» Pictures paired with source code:
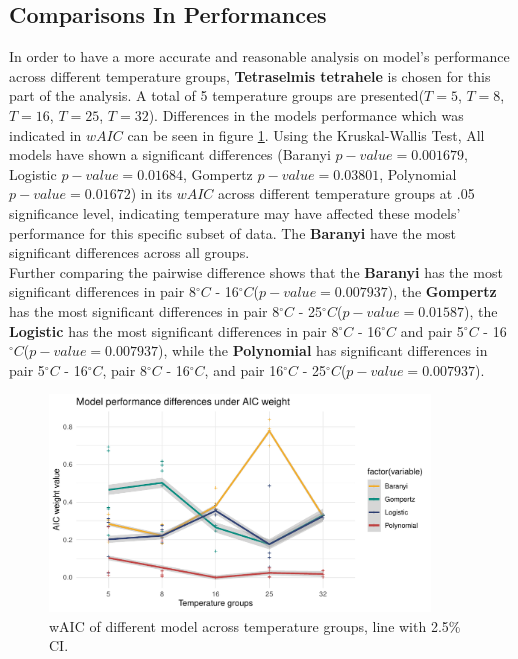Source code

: \documentclass[11pt]{article}
\begin{document}
\subsection{Comparisons In Performances}\label{comparison}
In order to have a more accurate and reasonable analysis on model's performance across different temperature groups, \textbf{Tetraselmis tetrahele} is chosen for this part of the analysis. A total of 5 temperature groups are presented($T=5$, $T=8$, $T=16$, $T=25$, $T=32$). Differences in the models performance which was indicated in $wAIC$ can be seen in figure \ref{fig:tempwaic}. Using the Kruskal-Wallis Test, All models have shown a significant differences (Baranyi $p-value = 0.001679$, Logistic $p-value = 0.01684$, Gompertz $p-value = 0.03801$, Polynomial $p-value = 0.01672$) in its $wAIC$ across different temperature groups at .05 significance level, indicating temperature may have affected these models' performance for this specific subset of data. The \textbf{Baranyi} have the most significant differences across all groups. \\ 
Further comparing the pairwise difference shows that the \textbf{Baranyi} has the most significant differences in pair 8$^\circ C$ - 16$^\circ C$($p-value = 0.007937$), the \textbf{Gompertz} has the most significant differences in pair 8$^\circ C$ - 25$^\circ C$($p-value = 0.01587$), the \textbf{Logistic} has the most significant differences in pair 8$^\circ C$ - 16$^\circ C$ and pair 5$^\circ C$ - 16$^\circ C$($p-value = 0.007937$), while the \textbf{Polynomial} has significant differences in pair 5$^\circ C$ - 16$^\circ C$, pair 8$^\circ C$ - 16$^\circ C$, and pair 16$^\circ C$ - 25$^\circ C$($p-value = 0.007937$).\\
\FloatBarrier 
\begin{figure}[!htbp]
    \centering
    \includegraphics[width=0.9\textwidth]{../Results/anaPlots/wAICtemp.pdf}
    \caption{wAIC of different model across temperature groups, line with 2.5\% CI. }
    \label{fig:tempwaic}
\end{figure}
\end{document}
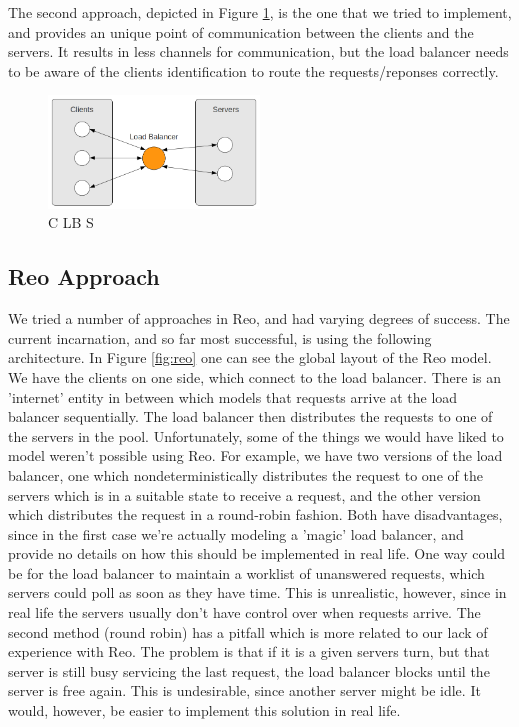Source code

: \documentclass[a4paper]{article}
\newcommand{\re}{Reo\xspace}
\begin{document}
The second approach, depicted in Figure \ref{fig:clbs}, is the one that we
tried to implement, and provides an unique point of communication between the
clients and the servers. It results in less channels for communication, but the
load balancer needs to be aware of the clients identification to route the
requests/reponses correctly.

\begin{figure}[htb]
	\begin{center}
		\includegraphics[width=0.5\textwidth]{images/c_lb_s.png}
	\end{center}
	\caption{C LB S}
	\label{fig:clbs}
\end{figure}



\subsection{\re Approach}

We tried a number of approaches in \re, and had varying degrees of success. The
current incarnation, and so far most successful, is using the following
architecture. In Figure \ref{fig:reo} one can see the global layout of the \re
model. We have the clients on one side, which connect to the load balancer.
There is an 'internet' entity in between which models that requests arrive at
the load balancer sequentially. The load balancer then distributes the requests
to one of the servers in the pool. Unfortunately, some of the things we would
have liked to model weren't possible using \re. For example, we have two
versions of the load balancer, one which nondeterministically distributes the
request to one of the servers which is in a suitable state to receive a request,
and the other version which distributes the request in a round-robin fashion.
Both have disadvantages, since in the first case we're actually modeling a
'magic' load balancer, and provide no details on how this should be implemented
in real life. One way could be for the load balancer to maintain a worklist of
unanswered requests, which servers could poll as soon as they have time. This is
unrealistic, however, since in real life the servers usually don't have control
over when requests arrive. The second method (round robin) has a pitfall which
is more related to our lack of experience with \re. The problem is that if it is a
given servers turn, but that server is still busy servicing the last request,
the load balancer blocks until the server is free again. This is undesirable,
since another server might be idle. It would, however, be easier to implement
this solution in real life.
\end{document}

» EXERCISE PROMPT: In the records, find every line that has the string "article" and copy it.

» OUTPUT OF THE EXERCISE:
: \documentclass[11pt]{article}
: \documentclass[a4paper]{article}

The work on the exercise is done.